Si j'étais un peu taquin (ou fainéant), je commencerais le texte de cette chronique par la pire introduction possible pour un papier. Quelque chose du genre : « Depuis ses débuts, le jeu vidéo... ». Ou alors : « En tout temps, les jeux vidéo... ». Des introductions qui font froid dans le dos simplement en les lisant, et qui font montre d'un profond mépris pour les lecteurs. Pourquoi je vous parle de ça ? Pour rien, si ce n'est qu'il faut bien commencer son papier quelque part, et que pour se faire, j'ai besoin de revenir au début de l'histoire du jeu vidéo afin d'être en mesure d'évoquer la relation que ce dernier entretien avec le temps.

« derrière l'arcade, un impératif bassement pécuniaire qui consistait, et consiste toujours à vous faire cracher le plus de piécettes possibles»
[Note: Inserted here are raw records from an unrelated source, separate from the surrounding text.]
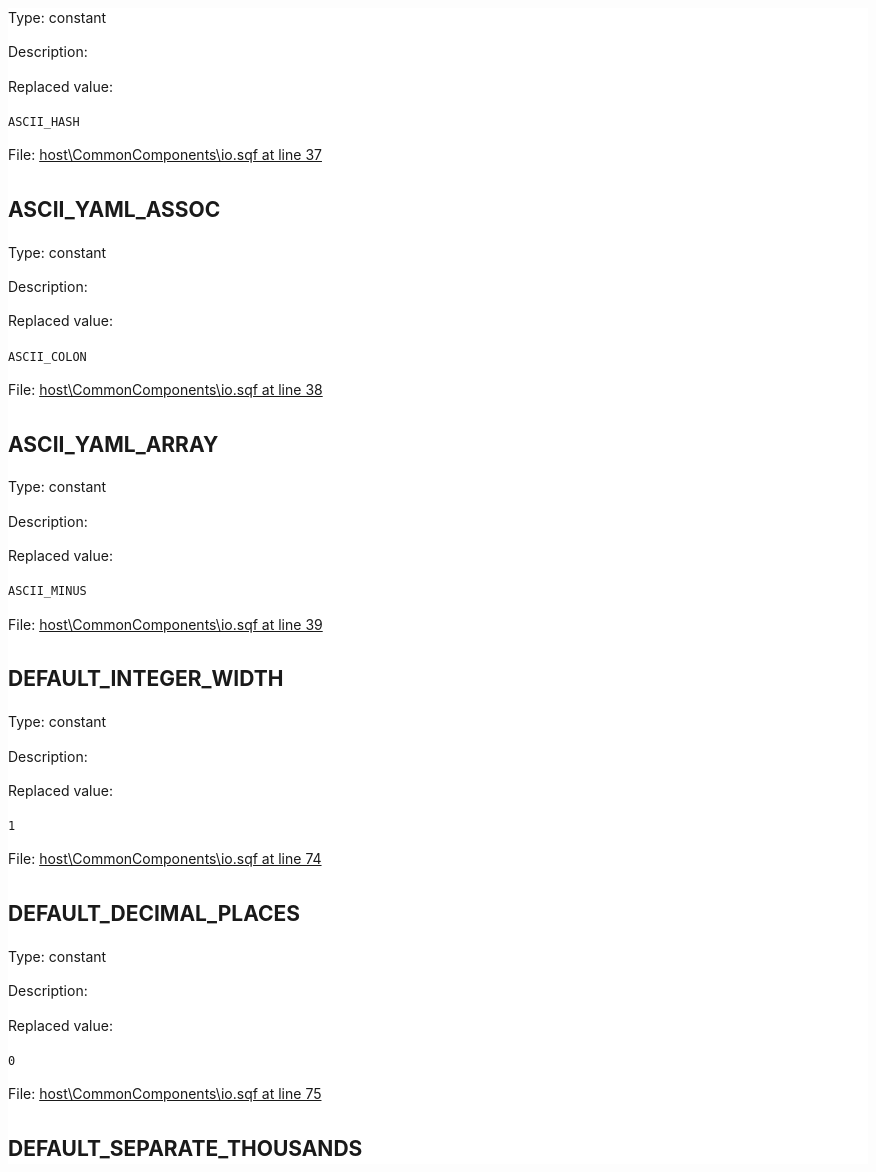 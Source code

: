 Type: constant

Description: 


Replaced value:
```sqf
ASCII_HASH
```
File: [host\CommonComponents\io.sqf at line 37](../../../Src/host/CommonComponents/io.sqf#L37)
## ASCII_YAML_ASSOC

Type: constant

Description: 


Replaced value:
```sqf
ASCII_COLON
```
File: [host\CommonComponents\io.sqf at line 38](../../../Src/host/CommonComponents/io.sqf#L38)
## ASCII_YAML_ARRAY

Type: constant

Description: 


Replaced value:
```sqf
ASCII_MINUS
```
File: [host\CommonComponents\io.sqf at line 39](../../../Src/host/CommonComponents/io.sqf#L39)
## DEFAULT_INTEGER_WIDTH

Type: constant

Description: 


Replaced value:
```sqf
1
```
File: [host\CommonComponents\io.sqf at line 74](../../../Src/host/CommonComponents/io.sqf#L74)
## DEFAULT_DECIMAL_PLACES

Type: constant

Description: 


Replaced value:
```sqf
0
```
File: [host\CommonComponents\io.sqf at line 75](../../../Src/host/CommonComponents/io.sqf#L75)
## DEFAULT_SEPARATE_THOUSANDS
Avant l'apparition des consoles, qui ont fait entrer le jeu vidéo dans les foyers du monde entier, l'arcade régnait en maîtresse (oui). Et derrière l'arcade, un impératif bassement pécuniaire qui consistait, et consiste toujours à vous faire cracher le plus de piécettes possibles dès lors que vous vous placez aux commandes. C'est pour cette raison que de nombreux jeux ont adopté une difficulté importante, mais aussi que de nombreux autres vous font jouer en temps limité. Les jeux de courses en sont un exemple flagrant. Que vous soyez au volant d'une bagnole de course, sur une paire de skis ou sur un jet ski (que des bornes formidables), les circuits que vous traverserez seront immanquablement divisés en tronçons que vous devrez parcourir en un temps imparti pour grappiller quelques secondes de jeu supplémentaires.

The Occupation
Les ordinateurs, issus des années 80-90, ne sont pas des bêtes de courses. Préparez-vous à attendre...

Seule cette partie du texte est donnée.